What does a Cost Engineer do?

Prior to the start of a project, a cost engineer determines how much money, resources, and time it will require. The job has nothing to do with traditional engineering jobs, which involve designing and fabricating tangible objects and tools. A cost control engineer projects, assesses, and controls costs, as well as plans, schedules, and manages projects, using engineering principles and judgment.

A meeting with a cost engineer is usually held before a company, individual, or investor group begins a project to discuss the budget and budget projections. The projected costs for labor, materials, and related expenses are given to the cost engineer. He or she meets with the principals to discuss the budget details after reviewing the numbers. After that, the project is put out to bid.

The responsibilities of a cost engineer differ from project to project; some projects are ready to bid right away, while others require extensive retooling to meet budget constraints. The cost engineer’s job is to accurately analyze labor and material estimates for each project phase and recommend solutions for overbudget problem areas. Meetings with project managers, subcontractors, and investors are frequently required.

A cost control engineer advises cost management teams on cost reporting and forecasting on a regular basis, and checks their projections for accuracy. Work on variance reporting, projections, cost tracking, commitment reporting, change control, and cash flow with construction, engineering, and cost analyst personnel. To ensure accurate cost coding, review, and accruals, a cost control engineer collaborates closely with accounting.
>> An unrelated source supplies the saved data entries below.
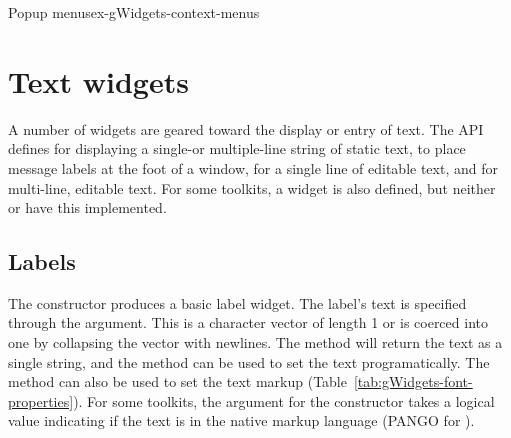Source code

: \begin{example}{Popup menus}{ex-gWidgets-context-menus}
\begin{Schunk}
\end{Schunk}

\end{example}


\section{Text widgets}
\label{sec:text-widgets}

A number of widgets are geared toward the display or entry of
text. The  API defines  for
displaying a single-or multiple-line string of static text,
 to place message labels at the foot of a
window,  for a single line of editable text, and
 for multi-line, editable text. For some toolkits,
a  widget is also defined, but neither 
or  have this implemented.

\subsection{Labels}
\label{sec:gWidgets-static-text}

The  constructor produces a basic label
widget. The label's text is specified through the
 argument. This is a character vector of length
1 or is coerced into one by collapsing the vector with newlines. The
 method will return the text as a single
string, and the  method can be used to
set the text programatically. The  method
can also be used to set the text markup
(Table~\ref{tab:gWidgets-font-properties}).  For some toolkits, the
argument  for the constructor takes a logical
value indicating if the text is in the native markup language (PANGO
for ).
Each industry has its own set of educational and experience requirements for a cost control engineer. Because there are no formal degree programs in cost engineering, it is occasionally mentioned in engineering or civil engineering curricula. The fundamentals of cost engineering are covered in a number of online educational programs. In this field, professional organizations occasionally offer classes and seminars.

Some cost engineers start out in the construction industry. They study math and statistics and apply their knowledge and experience to become qualified for a position as a cost engineer. Various cost engineering professional organizations provide voluntary certification. If a company employs more than one cost engineer, working as an intern with one of them, whether paid or unpaid, can provide invaluable experience to those aspiring to the position.

The construction industry employs the most cost control engineers, accounting for more than half of all cost engineers. Cost engineers make up 15% of the workforce in the manufacturing industry. The remaining cost engineering jobs are spread across a variety of industries.